*Work to be completed*: Since the pictures are not wanted, copy only the text of every record exactly.

*Exercise materials*:
________________

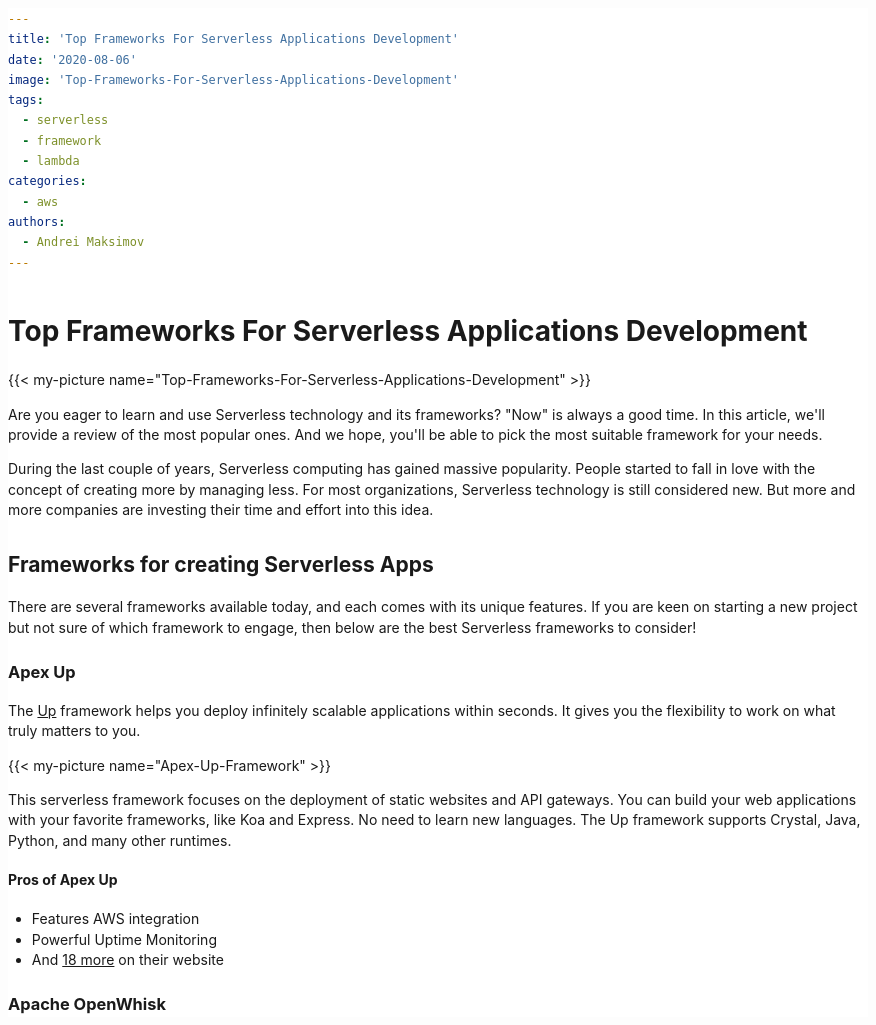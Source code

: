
 ```yaml
---
title: 'Top Frameworks For Serverless Applications Development'
date: '2020-08-06'
image: 'Top-Frameworks-For-Serverless-Applications-Development'
tags:
  - serverless
  - framework
  - lambda
categories:
  - aws
authors:
  - Andrei Maksimov
---
```

# Top Frameworks For Serverless Applications Development

{{< my-picture name="Top-Frameworks-For-Serverless-Applications-Development" >}}

Are you eager to learn and use Serverless technology and its frameworks? "Now" is always a good time. In this article, we'll provide a review of the most popular ones. And we hope, you'll be able to pick the most suitable framework for your needs.

During the last couple of years, Serverless computing has gained massive popularity. People started to fall in love with the concept of creating more by managing less. For most organizations, Serverless technology is still considered new. But more and more companies are investing their time and effort into this idea.

## Frameworks for creating Serverless Apps

There are several frameworks available today, and each comes with its unique features. If you are keen on starting a new project but not sure of which framework to engage, then below are the best Serverless frameworks to consider!

### Apex Up

The [Up](https://up.docs.apex.sh/) framework helps you deploy infinitely scalable applications within seconds. It gives you the flexibility to work on what truly matters to you.

{{< my-picture name="Apex-Up-Framework" >}}

This serverless framework focuses on the deployment of static websites and API gateways. You can build your web applications with your favorite frameworks, like Koa and Express. No need to learn new languages. The Up framework supports Crystal, Java, Python, and many other runtimes.

#### Pros of Apex Up

* Features AWS integration
* Powerful Uptime Monitoring
* And [18 more](https://apex.sh/up/#features) on their website

### Apache OpenWhisk
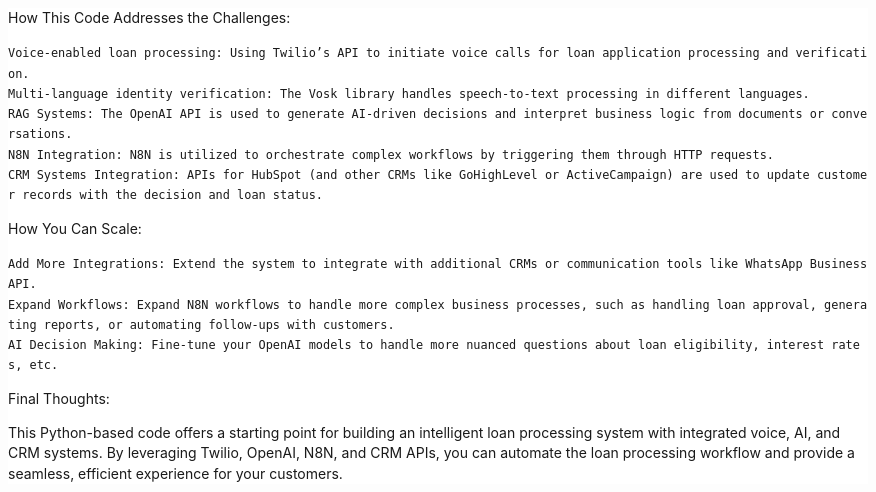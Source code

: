 How This Code Addresses the Challenges:

    Voice-enabled loan processing: Using Twilio’s API to initiate voice calls for loan application processing and verification.
    Multi-language identity verification: The Vosk library handles speech-to-text processing in different languages.
    RAG Systems: The OpenAI API is used to generate AI-driven decisions and interpret business logic from documents or conversations.
    N8N Integration: N8N is utilized to orchestrate complex workflows by triggering them through HTTP requests.
    CRM Systems Integration: APIs for HubSpot (and other CRMs like GoHighLevel or ActiveCampaign) are used to update customer records with the decision and loan status.

How You Can Scale:

    Add More Integrations: Extend the system to integrate with additional CRMs or communication tools like WhatsApp Business API.
    Expand Workflows: Expand N8N workflows to handle more complex business processes, such as handling loan approval, generating reports, or automating follow-ups with customers.
    AI Decision Making: Fine-tune your OpenAI models to handle more nuanced questions about loan eligibility, interest rates, etc.

Final Thoughts:

This Python-based code offers a starting point for building an intelligent loan processing system with integrated voice, AI, and CRM systems. By leveraging Twilio, OpenAI, N8N, and CRM APIs, you can automate the loan processing workflow and provide a seamless, efficient experience for your customers.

________________

*Problem solution*:
Source code

:
 ```yaml
---
title: 'Top Frameworks For Serverless Applications Development'
date: '2020-08-06'
image: 'Top-Frameworks-For-Serverless-Applications-Development'
tags:
  - serverless
  - framework
  - lambda
categories:
  - aws
authors:
  - Andrei Maksimov
---
```

# Top Frameworks For Serverless Applications Development

{{< my-picture name="Top-Frameworks-For-Serverless-Applications-Development" >}}

Are you eager to learn and use Serverless technology and its frameworks? "Now" is always a good time. In this article, we'll provide a review of the most popular ones. And we hope, you'll be able to pick the most suitable framework for your needs.

During the last couple of years, Serverless computing has gained massive popularity. People started to fall in love with the concept of creating more by managing less. For most organizations, Serverless technology is still considered new. But more and more companies are investing their time and effort into this idea.

## Frameworks for creating Serverless Apps

There are several frameworks available today, and each comes with its unique features. If you are keen on starting a new project but not sure of which framework to engage, then below are the best Serverless frameworks to consider!

### Apex Up

The [Up](https://up.docs.apex.sh/) framework helps you deploy infinitely scalable applications within seconds. It gives you the flexibility to work on what truly matters to you.

{{< my-picture name="Apex-Up-Framework" >}}

This serverless framework focuses on the deployment of static websites and API gateways. You can build your web applications with your favorite frameworks, like Koa and Express. No need to learn new languages. The Up framework supports Crystal, Java, Python, and many other runtimes.

#### Pros of Apex Up

* Features AWS integration
* Powerful Uptime Monitoring
* And [18 more](https://apex.sh/up/#features) on their website

### Apache OpenWhisk
Source code

: How This Code Addresses the Challenges:

    Voice-enabled loan processing: Using Twilio’s API to initiate voice calls for loan application processing and verification.
    Multi-language identity verification: The Vosk library handles speech-to-text processing in different languages.
    RAG Systems: The OpenAI API is used to generate AI-driven decisions and interpret business logic from documents or conversations.
    N8N Integration: N8N is utilized to orchestrate complex workflows by triggering them through HTTP requests.
    CRM Systems Integration: APIs for HubSpot (and other CRMs like GoHighLevel or ActiveCampaign) are used to update customer records with the decision and loan status.

How You Can Scale:

    Add More Integrations: Extend the system to integrate with additional CRMs or communication tools like WhatsApp Business API.
    Expand Workflows: Expand N8N workflows to handle more complex business processes, such as handling loan approval, generating reports, or automating follow-ups with customers.
    AI Decision Making: Fine-tune your OpenAI models to handle more nuanced questions about loan eligibility, interest rates, etc.

Final Thoughts:

This Python-based code offers a starting point for building an intelligent loan processing system with integrated voice, AI, and CRM systems. By leveraging Twilio, OpenAI, N8N, and CRM APIs, you can automate the loan processing workflow and provide a seamless, efficient experience for your customers.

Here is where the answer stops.